I mean, it’s Deus Ex. It’s one of the PC’s most beloved franchises, famed for its choice-filled, system-driven gameplay. Hopefully the writing in-game is a bit more sophisticated than its pre-release flailing. We’ll know soon enough—Deus Ex: Mankind Divided ($60 preorder on Amazon or Steam) is what I’d mark as the official start of the fall season, and it releases next week.
Obduction – August 24
What was once a “Spring 2016” release is now a “Fall 2016” release thanks to multiple delays in the past months, but I’m nevertheless looking forward to Obduction (Steam placeholder page), Cyan’s spiritual successor to its classic point-and-click Myst and the studio’s first game in a decade. I played about two hours of the game and came away impressed, and that was before any of the props and story objects were put in place.
Barring any last-minute delays, this one should launch by the end of August. It’s been a long wait—nearly three years since the Kickstarter—but hopefully it was worth it.
The Turing Test – August 30
Every year there seems to be one game that waves its Portal influences around for all to see. In 2016, that game’s The Turing Test ($18 preorder on Steam), a first-person puzzler that involves moving balls of electricity to power machines, open doors, et cetera.
I’m not sure how it’ll stack up against this year’s fellow philosophical puzzler The Witness, let alone the heady puzzles and story of The Talos Principle, but I’m loving the aesthetic and the little bit (probably 10 minutes) I’ve played.
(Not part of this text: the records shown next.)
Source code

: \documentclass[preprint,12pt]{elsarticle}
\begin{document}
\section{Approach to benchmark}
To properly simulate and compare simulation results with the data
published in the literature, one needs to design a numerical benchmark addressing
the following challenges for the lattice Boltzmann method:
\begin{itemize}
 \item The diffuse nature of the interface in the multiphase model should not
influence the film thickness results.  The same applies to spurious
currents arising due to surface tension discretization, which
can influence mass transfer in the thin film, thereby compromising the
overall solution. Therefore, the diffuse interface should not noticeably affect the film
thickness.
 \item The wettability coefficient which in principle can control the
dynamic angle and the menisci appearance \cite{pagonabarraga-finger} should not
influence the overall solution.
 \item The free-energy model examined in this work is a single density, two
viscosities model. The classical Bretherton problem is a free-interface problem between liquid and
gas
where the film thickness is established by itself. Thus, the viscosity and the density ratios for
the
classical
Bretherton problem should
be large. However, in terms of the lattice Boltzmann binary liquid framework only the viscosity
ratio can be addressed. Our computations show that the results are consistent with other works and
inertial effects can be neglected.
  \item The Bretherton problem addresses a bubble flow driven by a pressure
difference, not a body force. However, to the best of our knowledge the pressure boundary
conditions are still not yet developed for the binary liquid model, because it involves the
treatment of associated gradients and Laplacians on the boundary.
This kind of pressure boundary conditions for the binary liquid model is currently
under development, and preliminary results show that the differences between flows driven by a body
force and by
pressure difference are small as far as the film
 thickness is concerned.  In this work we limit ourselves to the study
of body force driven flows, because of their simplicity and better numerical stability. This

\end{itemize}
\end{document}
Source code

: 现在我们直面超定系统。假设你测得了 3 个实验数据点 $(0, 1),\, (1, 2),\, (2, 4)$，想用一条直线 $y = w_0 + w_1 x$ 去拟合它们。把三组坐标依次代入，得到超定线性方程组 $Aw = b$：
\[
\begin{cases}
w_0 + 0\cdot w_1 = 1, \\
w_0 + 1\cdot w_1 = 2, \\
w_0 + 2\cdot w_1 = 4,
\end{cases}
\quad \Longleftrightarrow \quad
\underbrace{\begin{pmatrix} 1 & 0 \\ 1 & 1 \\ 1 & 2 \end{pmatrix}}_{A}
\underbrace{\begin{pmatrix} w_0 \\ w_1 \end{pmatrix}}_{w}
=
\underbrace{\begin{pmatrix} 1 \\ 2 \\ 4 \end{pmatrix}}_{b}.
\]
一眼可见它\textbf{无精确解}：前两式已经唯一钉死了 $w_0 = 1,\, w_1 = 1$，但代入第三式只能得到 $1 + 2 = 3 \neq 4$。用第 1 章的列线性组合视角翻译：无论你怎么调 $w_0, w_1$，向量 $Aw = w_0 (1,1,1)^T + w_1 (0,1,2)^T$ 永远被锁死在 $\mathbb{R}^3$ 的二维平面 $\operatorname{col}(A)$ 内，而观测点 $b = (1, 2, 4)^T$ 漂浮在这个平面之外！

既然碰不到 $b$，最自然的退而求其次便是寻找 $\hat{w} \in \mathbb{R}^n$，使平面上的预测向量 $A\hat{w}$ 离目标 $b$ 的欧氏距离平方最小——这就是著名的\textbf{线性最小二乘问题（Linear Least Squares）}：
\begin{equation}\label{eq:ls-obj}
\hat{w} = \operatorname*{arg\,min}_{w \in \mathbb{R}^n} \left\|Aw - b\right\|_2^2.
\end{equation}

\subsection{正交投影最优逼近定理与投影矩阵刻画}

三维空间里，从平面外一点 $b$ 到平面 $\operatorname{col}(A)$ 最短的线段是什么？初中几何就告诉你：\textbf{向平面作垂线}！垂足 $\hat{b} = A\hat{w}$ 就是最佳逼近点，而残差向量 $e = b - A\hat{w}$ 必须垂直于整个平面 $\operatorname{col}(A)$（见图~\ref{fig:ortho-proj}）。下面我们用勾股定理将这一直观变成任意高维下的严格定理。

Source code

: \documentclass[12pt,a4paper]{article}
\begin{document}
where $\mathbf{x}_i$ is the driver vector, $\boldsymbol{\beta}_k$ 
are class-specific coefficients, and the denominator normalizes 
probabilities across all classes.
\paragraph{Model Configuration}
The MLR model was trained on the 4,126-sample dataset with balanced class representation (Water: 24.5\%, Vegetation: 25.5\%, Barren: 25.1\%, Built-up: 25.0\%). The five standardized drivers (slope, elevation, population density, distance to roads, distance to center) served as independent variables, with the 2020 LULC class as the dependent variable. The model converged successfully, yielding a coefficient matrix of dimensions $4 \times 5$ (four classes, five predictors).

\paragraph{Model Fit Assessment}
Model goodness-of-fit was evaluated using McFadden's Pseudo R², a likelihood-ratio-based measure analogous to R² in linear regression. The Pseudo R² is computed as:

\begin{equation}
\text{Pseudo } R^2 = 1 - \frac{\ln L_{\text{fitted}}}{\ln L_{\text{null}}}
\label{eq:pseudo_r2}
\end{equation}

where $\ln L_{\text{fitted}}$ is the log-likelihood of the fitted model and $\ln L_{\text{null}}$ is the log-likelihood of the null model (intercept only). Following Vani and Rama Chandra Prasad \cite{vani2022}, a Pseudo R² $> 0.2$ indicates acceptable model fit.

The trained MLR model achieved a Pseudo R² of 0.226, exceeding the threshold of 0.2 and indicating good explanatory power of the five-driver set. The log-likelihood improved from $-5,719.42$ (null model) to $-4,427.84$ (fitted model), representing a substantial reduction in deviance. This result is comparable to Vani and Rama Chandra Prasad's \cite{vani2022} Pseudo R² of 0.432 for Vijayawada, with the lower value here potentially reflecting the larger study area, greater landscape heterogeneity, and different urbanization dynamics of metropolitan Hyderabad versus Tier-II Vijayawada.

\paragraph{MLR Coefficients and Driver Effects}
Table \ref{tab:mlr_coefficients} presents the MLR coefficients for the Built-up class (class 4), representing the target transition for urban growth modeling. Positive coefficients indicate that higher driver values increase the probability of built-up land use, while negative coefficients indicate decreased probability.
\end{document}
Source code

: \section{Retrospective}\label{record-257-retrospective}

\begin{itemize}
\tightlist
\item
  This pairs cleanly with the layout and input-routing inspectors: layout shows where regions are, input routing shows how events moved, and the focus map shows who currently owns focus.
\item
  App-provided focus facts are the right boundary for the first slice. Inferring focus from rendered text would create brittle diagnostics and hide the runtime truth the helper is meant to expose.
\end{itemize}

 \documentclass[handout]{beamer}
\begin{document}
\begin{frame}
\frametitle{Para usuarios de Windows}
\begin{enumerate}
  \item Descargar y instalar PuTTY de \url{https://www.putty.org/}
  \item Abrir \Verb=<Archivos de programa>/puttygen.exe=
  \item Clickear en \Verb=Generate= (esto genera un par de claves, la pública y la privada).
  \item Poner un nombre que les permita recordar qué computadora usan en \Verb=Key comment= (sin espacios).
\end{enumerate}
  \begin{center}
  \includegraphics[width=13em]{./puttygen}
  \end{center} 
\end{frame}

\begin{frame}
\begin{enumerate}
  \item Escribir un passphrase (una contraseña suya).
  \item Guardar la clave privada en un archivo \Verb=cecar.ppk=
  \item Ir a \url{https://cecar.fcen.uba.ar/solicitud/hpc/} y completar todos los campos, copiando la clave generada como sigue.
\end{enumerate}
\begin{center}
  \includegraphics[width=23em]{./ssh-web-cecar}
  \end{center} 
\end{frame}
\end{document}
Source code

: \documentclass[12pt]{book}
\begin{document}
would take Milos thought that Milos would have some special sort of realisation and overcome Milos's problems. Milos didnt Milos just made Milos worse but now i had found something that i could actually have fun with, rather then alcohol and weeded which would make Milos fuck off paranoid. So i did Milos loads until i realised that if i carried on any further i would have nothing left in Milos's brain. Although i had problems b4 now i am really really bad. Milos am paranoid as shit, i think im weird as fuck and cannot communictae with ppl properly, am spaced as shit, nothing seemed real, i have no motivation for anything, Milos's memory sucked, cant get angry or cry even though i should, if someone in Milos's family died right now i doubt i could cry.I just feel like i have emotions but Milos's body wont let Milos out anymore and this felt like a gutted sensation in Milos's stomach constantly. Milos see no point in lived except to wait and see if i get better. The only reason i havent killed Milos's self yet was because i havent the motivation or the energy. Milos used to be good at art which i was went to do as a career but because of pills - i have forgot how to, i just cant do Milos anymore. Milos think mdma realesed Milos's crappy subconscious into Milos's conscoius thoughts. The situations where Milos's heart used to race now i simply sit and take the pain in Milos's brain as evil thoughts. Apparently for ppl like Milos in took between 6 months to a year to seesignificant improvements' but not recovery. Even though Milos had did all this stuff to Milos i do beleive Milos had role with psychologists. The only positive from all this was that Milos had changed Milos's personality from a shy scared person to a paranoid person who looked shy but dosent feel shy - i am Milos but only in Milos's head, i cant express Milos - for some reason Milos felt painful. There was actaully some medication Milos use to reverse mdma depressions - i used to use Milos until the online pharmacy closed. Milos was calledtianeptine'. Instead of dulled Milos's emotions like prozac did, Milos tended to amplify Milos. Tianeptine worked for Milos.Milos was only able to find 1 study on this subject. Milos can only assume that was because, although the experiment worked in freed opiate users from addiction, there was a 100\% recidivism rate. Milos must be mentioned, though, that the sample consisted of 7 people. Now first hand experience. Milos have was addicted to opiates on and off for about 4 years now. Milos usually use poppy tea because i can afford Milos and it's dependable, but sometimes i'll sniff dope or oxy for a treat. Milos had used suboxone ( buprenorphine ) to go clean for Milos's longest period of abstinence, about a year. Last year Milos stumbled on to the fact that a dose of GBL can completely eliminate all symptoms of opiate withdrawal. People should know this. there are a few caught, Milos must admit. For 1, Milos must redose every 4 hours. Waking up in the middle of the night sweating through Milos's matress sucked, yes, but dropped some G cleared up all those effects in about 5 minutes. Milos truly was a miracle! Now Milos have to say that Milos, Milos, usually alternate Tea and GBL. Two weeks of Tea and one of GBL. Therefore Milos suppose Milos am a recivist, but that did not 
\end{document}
It’s one to keep an eye on amidst the bombast of bigger-budget releases.
Forza Horizon 3 – September 27
Those who’ve read this site for a while have undoubtedly heard me rave about Forza Horizon—the best arcade racing series we’ve got, these days. The problem: Previous entries have been Xbox-only. And yes, I bought an Xbox One solely to play Forza Horizon 2.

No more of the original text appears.